Fairfax plans to go digital-only
Photo by Shahadat Rahman / Unsplash

AdNews reports Fairfax CEO Greg Hywood said the Australian media company will move to a digital-only model.

Hywood doesn’t put a date on it but says the move will be in the future and only if print publishing becomes unprofitable.

This makes perfect sense even if there’s little evidence of other newspaper publishers making a successful move to digital.

Hobson's choice

Media companies have little choice, it’s either shrink to a digital core and hope the mastheads and brands continue to carry weight with readers, or hang around for the inevitable day when the print presses stop running.

Of course, anyone reading this site will have known that was true a decade ago.

Hywood says Fairfax’s digital strategy is ahead of the company’s competitors and ahead of most traditional media companies around the world.
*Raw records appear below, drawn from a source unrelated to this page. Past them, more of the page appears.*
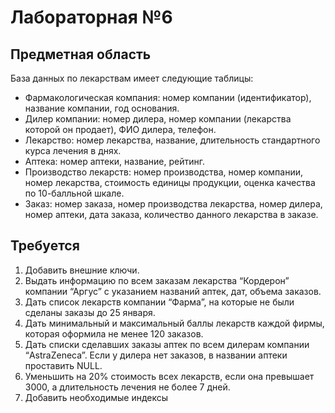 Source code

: # Лабораторная №6

## Предметная область

База данных по лекарствам имеет следующие таблицы:

- Фармакологическая компания: номер компании (идентификатор), название компании, год основания.
- Дилер компании: номер дилера, номер компании (лекарства которой он продает), ФИО дилера, телефон.
- Лекарство: номер лекарства, название, длительность стандартного курса лечения в днях.
- Аптека: номер аптеки, название, рейтинг.
- Производство лекарств: номер производства, номер компании, номер лекарства, стоимость единицы продукции, оценка
  качества по 10-балльной шкале.
- Заказ: номер заказа, номер производства лекарства, номер дилера, номер аптеки, дата заказа, количество данного
  лекарства в заказе.

## Требуется

1. Добавить внешние ключи.
2. Выдать информацию по всем заказам лекарства “Кордерон” компании “Аргус” с указанием названий аптек, дат, объема
   заказов.
3. Дать список лекарств компании “Фарма”, на которые не были сделаны заказы до 25 января.
4. Дать минимальный и максимальный баллы лекарств каждой фирмы, которая оформила не менее 120 заказов.
5. Дать списки сделавших заказы аптек по всем дилерам компании “AstraZeneca”. Если у дилера нет заказов, в названии
   аптеки проставить NULL.
6. Уменьшить на 20% стоимость всех лекарств, если она превышает 3000, а длительность лечения не более 7 дней.
7. Добавить необходимые индексы

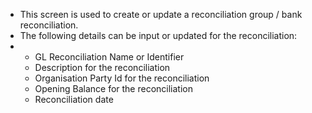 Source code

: - This screen is used to create or update a reconciliation group / bank reconciliation.
- The following details can be input or updated for the reconciliation:
- <ul><li>GL Reconciliation Name or Identifier</li><li>Description for the reconciliation</li><li>Organisation Party Id for the reconciliation</li><li>Opening Balance for the reconciliation</li><li>Reconciliation date</li></ul> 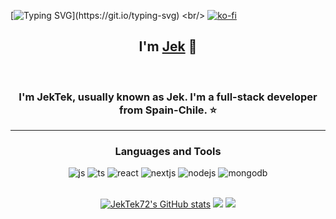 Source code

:[![Typing SVG](https://readme-typing-svg.herokuapp.com?font=Roboto+Slab&weight=900&size=50&letterSpacing=initial&pause=1015&color=4E5BF7&vCenter=true&width=435&lines=Hello+There!)](https://git.io/typing-svg) <br/>
[![ko-fi](https://ko-fi.com/img/githubbutton_sm.svg)](https://ko-fi.com/jektek)
<h2 align="center">I'm <a href="/">Jek</a> 👋 </h2> <br/>
<h3 align="center">I'm JekTek, usually known as Jek. I'm a full-stack developer from Spain-Chile. ⭐</h3>
<hr/>
<div align="center">
<h3>Languages and Tools</h3>
<img alt="js" src="https://img.shields.io/badge/JavaScript-323330?style=for-the-badge&logo=javascript&logoColor=F7DF1E" />
<img alt="ts" src="https://img.shields.io/badge/TypeScript-007ACC?style=for-the-badge&logo=typescript&logoColor=white" />
<img alt="react" src="https://img.shields.io/badge/React-20232A?style=for-the-badge&logo=react&logoColor=61DAFB" />
<img alt="nextjs" src="https://img.shields.io/badge/next%20js-000000?style=for-the-badge&logo=nextdotjs&logoColor=white" />
<img alt="nodejs" src="https://img.shields.io/badge/Node%20js-339933?style=for-the-badge&logo=nodedotjs&logoColor=white" />
<img alt="mongodb" src="https://img.shields.io/badge/MongoDB-4EA94B?style=for-the-badge&logo=mongodb&logoColor=white" />
</div>
<br/>
<p align="center">
  <a href="http://www.github.com/JekTek72"><img src="https://github-readme-stats.vercel.app/api?username=JekTek72&show_icons=true&hide=&count_private=true&title_color=0891b2&text_color=ffffff&icon_color=0891b2&bg_color=1c1917&hide_border=true&show_icons=true" alt="JekTek72's GitHub stats" /></a>
  <a href="http://www.github.com/JekTek72"><img src="https://github-readme-streak-stats.herokuapp.com/?user=JekTek72&stroke=ffffff&background=1c1917&ring=0891b2&fire=0891b2&currStreakNum=ffffff&currStreakLabel=0891b2&sideNums=ffffff&sideLabels=ffffff&dates=ffffff&hide_border=true" /></a>
  <a href="http://www.github.com/JekTek72"><img src="https://github-readme-stats.vercel.app/api/top-langs/?username=JekTek72&layout=compact&title_color=0891b2&text_color=ffffff&icon_color=0891b2&bg_color=1c1917&hide_border=true" /></a>
</p>
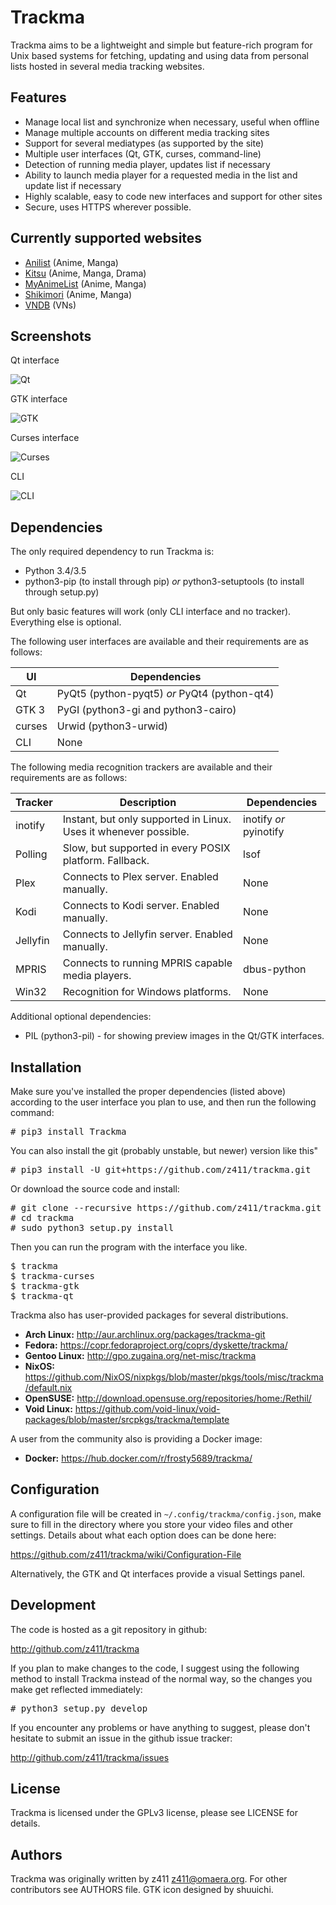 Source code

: Trackma
=======

Trackma aims to be a lightweight and simple but feature-rich program for Unix based systems
for fetching, updating and using data from personal lists hosted in several media tracking websites.

Features
--------
- Manage local list and synchronize when necessary, useful when offline
- Manage multiple accounts on different media tracking sites
- Support for several mediatypes (as supported by the site)
- Multiple user interfaces (Qt, GTK, curses, command-line)
- Detection of running media player, updates list if necessary
- Ability to launch media player for a requested media in the list and update list if necessary
- Highly scalable, easy to code new interfaces and support for other sites
- Secure, uses HTTPS wherever possible.

Currently supported websites
----------------------------
- [Anilist](https://anilist.co/) (Anime, Manga)
- [Kitsu](https://kitsu.io/) (Anime, Manga, Drama)
- [MyAnimeList](https://myanimelist.net/) (Anime, Manga)
- [Shikimori](http://shikimori.org/) (Anime, Manga)
- [VNDB](https://vndb.org/) (VNs)

Screenshots
-----------

Qt interface

![Qt](https://z411.github.io/trackma/images/screen_qt.png)

GTK interface

![GTK](https://z411.github.io/trackma/images/screen_gtk.png)

Curses interface

![Curses](https://z411.github.io/trackma/images/screen_curses.png)

CLI

![CLI](https://z411.github.io/trackma/images/screen_cli.png)

Dependencies
------------

The only required dependency to run Trackma is:

- Python 3.4/3.5
- python3-pip (to install through pip) *or* python3-setuptools (to install through setup.py)

But only basic features will work (only CLI interface and no tracker). Everything else is optional.

The following user interfaces are available and their requirements are as follows:

| UI | Dependencies |
| --- | --- |
| Qt | PyQt5 (python-pyqt5) *or* PyQt4 (python-qt4) |
| GTK 3 | PyGI (python3-gi and python3-cairo) |
| curses | Urwid (python3-urwid) |
| CLI | None |

The following media recognition trackers are available and their requirements are as follows:

| Tracker | Description | Dependencies |
| --- | --- | --- |
| inotify | Instant, but only supported in Linux. Uses it whenever possible. | inotify *or* pyinotify |
| Polling | Slow, but supported in every POSIX platform. Fallback. | lsof |
| Plex | Connects to Plex server. Enabled manually. | None |
| Kodi | Connects to Kodi server. Enabled manually. | None |
| Jellyfin | Connects to Jellyfin server. Enabled manually. | None |
| MPRIS | Connects to running MPRIS capable media players. | dbus-python |
| Win32 | Recognition for Windows platforms. | None |

Additional optional dependencies:

- PIL (python3-pil) - for showing preview images in the Qt/GTK interfaces.

Installation
------------

Make sure you've installed the proper dependencies (listed above)
according to the user interface you plan to use, and then run the
following command:

<pre># pip3 install Trackma</pre>

You can also install the git (probably unstable, but newer) version like this"

<pre># pip3 install -U git+https://github.com/z411/trackma.git</pre>

Or download the source code and install:

<pre># git clone --recursive https://github.com/z411/trackma.git
# cd trackma
# sudo python3 setup.py install</pre>

Then you can run the program with the interface you like.

<pre>
$ trackma
$ trackma-curses
$ trackma-gtk
$ trackma-qt
</pre>

Trackma also has user-provided packages for several distributions.

- **Arch Linux:** http://aur.archlinux.org/packages/trackma-git
- **Fedora:** https://copr.fedoraproject.org/coprs/dyskette/trackma/
- **Gentoo Linux:** http://gpo.zugaina.org/net-misc/trackma
- **NixOS:** https://github.com/NixOS/nixpkgs/blob/master/pkgs/tools/misc/trackma/default.nix
- **OpenSUSE:** http://download.opensuse.org/repositories/home:/Rethil/
- **Void Linux:** https://github.com/void-linux/void-packages/blob/master/srcpkgs/trackma/template

A user from the community also is providing a Docker image:

- **Docker:** https://hub.docker.com/r/frosty5689/trackma/

Configuration
-------------

A configuration file will be created in `~/.config/trackma/config.json`, make sure to fill in the directory
where you store your video files and other settings. Details about what each option does can be done here:

https://github.com/z411/trackma/wiki/Configuration-File

Alternatively, the GTK and Qt interfaces provide a visual Settings panel.

Development
-----------

The code is hosted as a git repository in github:

http://github.com/z411/trackma

If you plan to make changes to the code, I suggest using the following method to install Trackma
instead of the normal way, so the changes you make get reflected immediately:

<pre># python3 setup.py develop</pre>

If you encounter any problems or have anything to suggest, please don't
hesitate to submit an issue in the github issue tracker:

http://github.com/z411/trackma/issues

License
-------
Trackma is licensed under the GPLv3 license, please see LICENSE for details.

Authors
-------
Trackma was originally written by z411 <z411@omaera.org>. For other contributors see AUTHORS file. GTK icon designed by shuuichi.
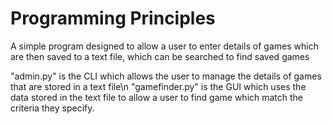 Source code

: # Programming Principles
A simple program designed to allow a user to enter details of games which are then saved to a text file, which can be searched to find saved games

"admin.py" is the CLI which allows the user to manage the details of games that are stored in a text file\n
"gamefinder.py" is the GUI which uses the data stored in the text file to allow a user to find game which match the criteria they specify.
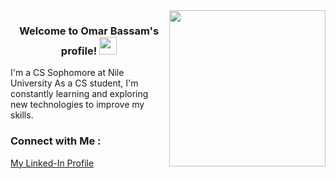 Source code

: <img width="250" align="right" src="https://c.tenor.com/_DOBjnGspYAAAAAM/code-coding.gif">
<h3 align="center">
  Welcome to Omar Bassam's profile!
  <img src="https://media.giphy.com/media/hvRJCLFzcasrR4ia7z/giphy.gif" width="28">
</h3>
I'm a CS Sophomore at Nile University
As a CS student, I'm constantly learning and exploring new technologies to improve my skills.

### Connect with Me :
<a href="https://linkedin.com/in/omarbassam" target="_blank"> My Linked-In Profile</a>
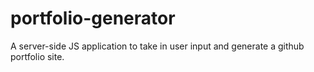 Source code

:# portfolio-generator

A server-side JS application to take in user input and generate a github portfolio site. 
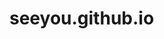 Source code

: # seeyou.github.io
<!doctype html>
<html lang="en">
<head>
    <meta charset="UTF-8">
    <meta name="viewport"
          content="width=device-width, user-scalable=no, initial-scale=1.0, maximum-scale=1.0, minimum-scale=1.0">
    <meta http-equiv="X-UA-Compatible" content="ie=edge">
    <link rel="stylesheet" href="style.css">
    <title>До встречи осталось:</title>
    <style>

    </style>
</head>
<body onload="time()" style="padding: 0; margin: 0; font-family: sans-serif;">
    <div class="black" style="color: #fff; background: #000; width: 50%; position:fixed; height: 100%;">
        <h2 align="center">Илья Юрьевич</h1>
    </div>
    <div class="white" style="width: 50%; position:fixed; height: 100%; margin-left: 50%">
        <h2 align="center">Наталья Константиновна</h1>
    </div>

    <span id="t"></span>

    <div class="slide1" id="1">
        <img src="R.png"  />
    </div>
    <span id="block_summ"></span>
    <div class="slide2" id="2">
        <img src="l.png"  />
    </div>

<script src="https://ajax.googleapis.com/ajax/libs/jquery/2.2.0/jquery.min.js"></script>
<script src="script.js"></script>
</body>
</html>
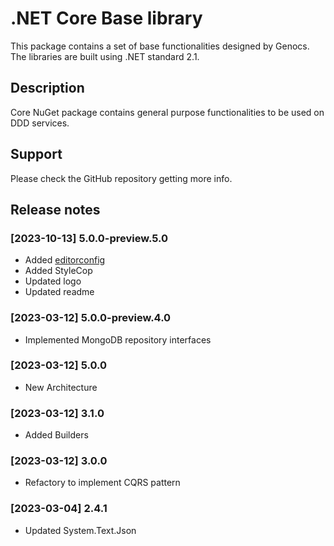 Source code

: # .NET Core Base library

This package contains a set of base functionalities designed by Genocs.
The libraries are built using .NET standard 2.1.


## Description

Core NuGet package contains general purpose functionalities to be used on DDD services.


## Support

Please check the GitHub repository getting more info.


## Release notes

### [2023-10-13] 5.0.0-preview.5.0
- Added [editorconfig](https://editorconfig.org/)
- Added StyleCop
- Updated logo
- Updated readme

### [2023-03-12] 5.0.0-preview.4.0
- Implemented MongoDB repository interfaces

### [2023-03-12] 5.0.0
- New Architecture

### [2023-03-12] 3.1.0
- Added Builders

### [2023-03-12] 3.0.0
- Refactory to implement CQRS pattern

### [2023-03-04] 2.4.1
- Updated System.Text.Json

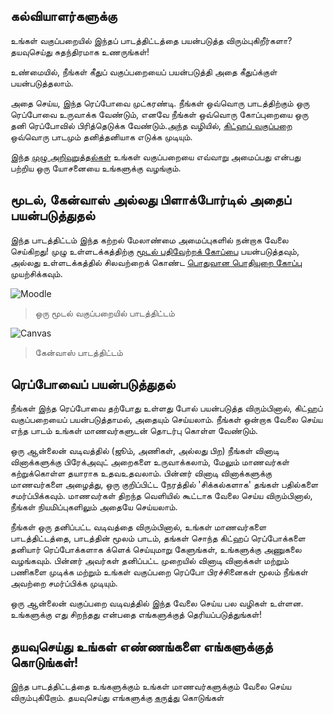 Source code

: ## கல்வியாளர்களுக்கு

உங்கள் வகுப்பறையில் இந்தப் பாடத்திட்டத்தை பயன்படுத்த விரும்புகிறீர்களா? தயவுசெய்து சுதந்திரமாக உணருங்கள்!

உண்மையில், நீங்கள் கீதுப் வகுப்பறையைப் பயன்படுத்தி அதை கீதுப்க்குள் பயன்படுத்தலாம்.

அதை செய்ய, இந்த ரெப்போவை முட்கரண்டி. நீங்கள் ஒவ்வொரு பாடத்திற்கும் ஒரு ரெப்போவை உருவாக்க வேண்டும், எனவே நீங்கள் ஒவ்வொரு கோப்புறையை ஒரு தனி ரெப்போவில் பிரித்தெடுக்க வேண்டும்.அந்த வழியில், [கிட்ஹப் வகுப்பறை](https://classroom.github.com/classrooms) ஒவ்வொரு பாடமும் தனித்தனியாக எடுக்க முடியும்.

இந்த [முழு அறிவுறுத்தல்கள்](https://github.blog/2020-03-18-set-up-your-digital-classroom-with-github-classroom/) உங்கள் வகுப்பறையை எவ்வாறு அமைப்பது என்பது பற்றிய ஒரு யோசனையை உங்களுக்கு வழங்கும்.

## மூடல், கேன்வாஸ் அல்லது பிளாக்போர்டில் அதைப் பயன்படுத்துதல்

இந்த பாடத்திட்டம் இந்த கற்றல் மேலாண்மை அமைப்புகளில் நன்றாக வேலை செய்கிறது! முழு உள்ளடக்கத்திற்கு [மூடல் பதிவேற்றக் கோப்பை](../teaching-files/webdev-moodle.mbz) பயன்படுத்தவும், அல்லது உள்ளடக்கத்தில் சிலவற்றைக் கொண்ட [பொதுவான பொதியுறை கோப்பு](../teaching-files/webdev-common-cartridge.imscc) முயற்சிக்கவும்.

![Moodle](../teaching-files/moodle.png)
> ஒரு மூடல் வகுப்பறையில் பாடத்திட்டம்

![Canvas](../teaching-files/canvas.png)
> கேன்வாஸ் பாடத்திட்டம்

## ரெப்போவைப் பயன்படுத்துதல்

நீங்கள் இந்த ரெப்போவை தற்போது உள்ளது போல் பயன்படுத்த விரும்பினால், கிட்ஹப் வகுப்பறையைப் பயன்படுத்தாமல், அதையும் செய்யலாம். நீங்கள் ஒன்றாக வேலை செய்ய எந்த பாடம் உங்கள் மாணவர்களுடன் தொடர்பு கொள்ள வேண்டும்.

ஒரு ஆன்லைன் வடிவத்தில் (ஜூம், அணிகள், அல்லது பிற) நீங்கள் வினாடி வினாக்களுக்கு பிரேக்அவுட் அறைகளை உருவாக்கலாம், மேலும் மாணவர்கள் கற்றுக்கொள்ள தயாராக உதவஉதவலாம். பின்னர் வினாடி வினாக்களுக்கு மாணவர்களை அழைத்து, ஒரு குறிப்பிட்ட நேரத்தில் 'சிக்கல்களாக' தங்கள் பதில்களை சமர்ப்பிக்கவும். மாணவர்கள் திறந்த வெளியில் கூட்டாக வேலை செய்ய விரும்பினால், நீங்கள் நியமிப்புகளிலும் அதையே செய்யலாம்.

நீங்கள் ஒரு தனிப்பட்ட வடிவத்தை விரும்பினால், உங்கள் மாணவர்களை பாடத்திட்டத்தை, பாடத்தின் மூலம் பாடம், தங்கள் சொந்த கிட்ஹப் ரெப்போக்களை தனியார் ரெப்போக்களாக க்ளெக் செய்யுமாறு கேளுங்கள், உங்களுக்கு அணுகலை வழங்கவும். பின்னர் அவர்கள் தனிப்பட்ட முறையில் வினாடி வினாக்கள் மற்றும் பணிகளை முடிக்க மற்றும் உங்கள் வகுப்பறை ரெப்போ பிரச்சினைகள் மூலம் நீங்கள் அவற்றை சமர்ப்பிக்க முடியும்.

ஒரு ஆன்லைன் வகுப்பறை வடிவத்தில் இந்த வேலை செய்ய பல வழிகள் உள்ளன. உங்களுக்கு எது சிறந்தது என்பதை எங்களுக்குத் தெரியப்படுத்துங்கள்!

## தயவுசெய்து உங்கள் எண்ணங்களை எங்களுக்குத் கொடுங்கள்!

இந்த பாடத்திட்டத்தை உங்களுக்கும் உங்கள் மாணவர்களுக்கும் வேலை செய்ய விரும்புகிறோம். தயவுசெய்து எங்களுக்கு [கருத்து](https://forms.microsoft.com/Pages/ResponsePage.aspx?id=v4j5cvGGr0GRqy180BHbR2humCsRZhxNuI79cm6n0hRUQzRVVU9VVlU5UlFLWTRLWlkyQUxORTg5WS4u) கொடுங்கள்
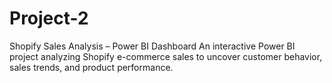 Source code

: # Project-2
Shopify Sales Analysis – Power BI Dashboard An interactive Power BI project analyzing Shopify e-commerce sales to uncover customer behavior, sales trends, and product performance.
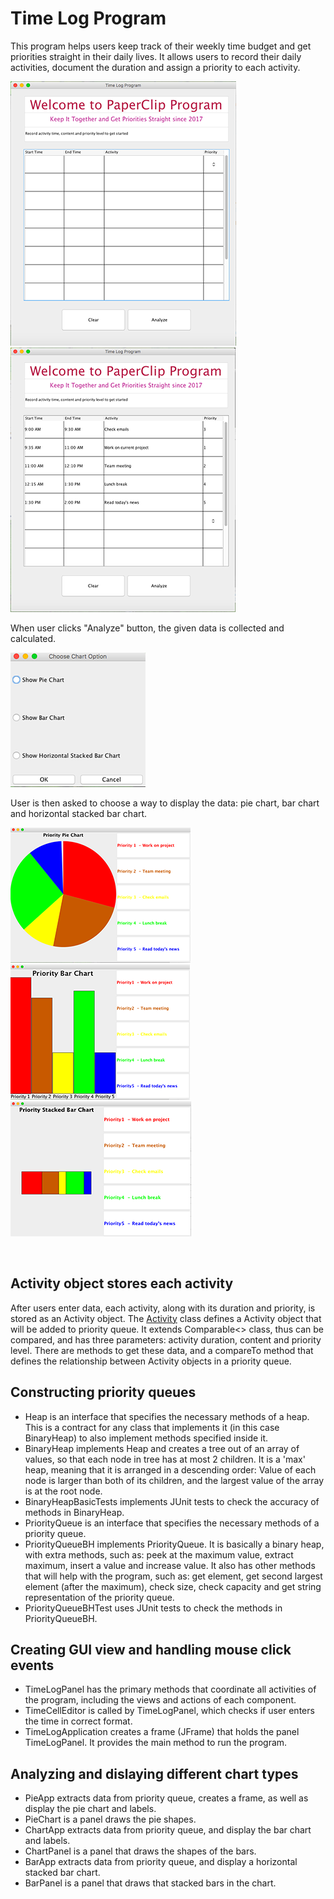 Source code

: # Time Log Program

This program helps users keep track of their weekly time budget and get priorities straight in their daily lives. It allows users to record their daily activities, document the duration and assign a priority to each activity.

![](misc/begin.png)  ![](misc/filled.png)

When user clicks "Analyze" button, the given data is collected and calculated.

![](misc/options.png)

User is then asked to choose a way to display the data: pie chart, bar chart and horizontal stacked bar chart.

![](misc/pie.png) ![](misc/bar.png) ![](misc/horizontal.png)

<br>

## Activity object stores each activity
After users enter data, each activity, along with its duration and priority, is stored as an Activity object. The [Activity](https://github.com/vantrinh7/TimeLogProgram/blob/master/src/Activity.java) class defines a Activity object that will be added to priority queue. It extends Comparable<> class, thus can be compared, and has three parameters: activity duration, content and priority level. There are methods to get these data, and a compareTo method that defines the relationship between Activity objects in a priority queue.

## Constructing priority queues

+ Heap is an interface that specifies the necessary methods of a heap. This is a contract for any class that implements it (in this case BinaryHeap) to also implement methods specified inside it. 
+ BinaryHeap implements Heap and creates a tree out of an array of values, so that each node in tree has at most 2 children. It is a 'max' heap, meaning that it is arranged in a descending order: Value of each node is larger than both of its children, and the largest value of the array is at the root node.
+ BinaryHeapBasicTests implements JUnit tests to check the accuracy of methods in BinaryHeap.
+ PriorityQueue is an interface that specifies the necessary methods of a priority queue.
+ PriorityQueueBH implements PriorityQueue. It is basically a binary heap, with extra methods, such as: peek at the maximum value, extract maximum, insert a value and increase value. It also has other methods that will help with the program, such as: get element, get second largest element (after the maximum), check size, check capacity and get string representation of the priority queue.
+ PriorityQueueBHTest uses JUnit tests to check the methods in PriorityQueueBH.

## Creating GUI view and handling mouse click events

+ TimeLogPanel has the primary methods that coordinate all activities of the program, including the views and actions of each component.
+ TimeCellEditor is called by TimeLogPanel, which checks if user enters the time in correct format.
+ TimeLogApplication creates a frame (JFrame) that holds the panel TimeLogPanel. It provides the main method to run the program.

## Analyzing and dislaying different chart types

+ PieApp extracts data from priority queue, creates a frame, as well as display the pie chart and labels.
+ PieChart is a panel draws the pie shapes.
+ ChartApp extracts data from priority queue, and display the bar chart and labels.
+ ChartPanel is a panel that draws the shapes of the bars.
+ BarApp extracts data from priority queue, and display a horizontal stacked bar chart.
+ BarPanel is a panel that draws that stacked bars in the chart.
He is only part right. Fairfax’s most serious competition comes from media companies that were born digital.

Speaking of businesses born digital, Fairfax’s strategy looks curious in the light of its part sale of the TradeMe auction site. TradeMe is digital only. You might expect it to sit at the core of a digital-only publishing business. Likewise, you might also expect Fairfax to extend TradeMe's reach to Australia.

At the same time, Fairfax needs to up its game with digital advertising. Many of the ads on show at the site are low-value Google ads. Rather than display ads that deliver little value, it could direct news readers to the more lucrative TradeMe site.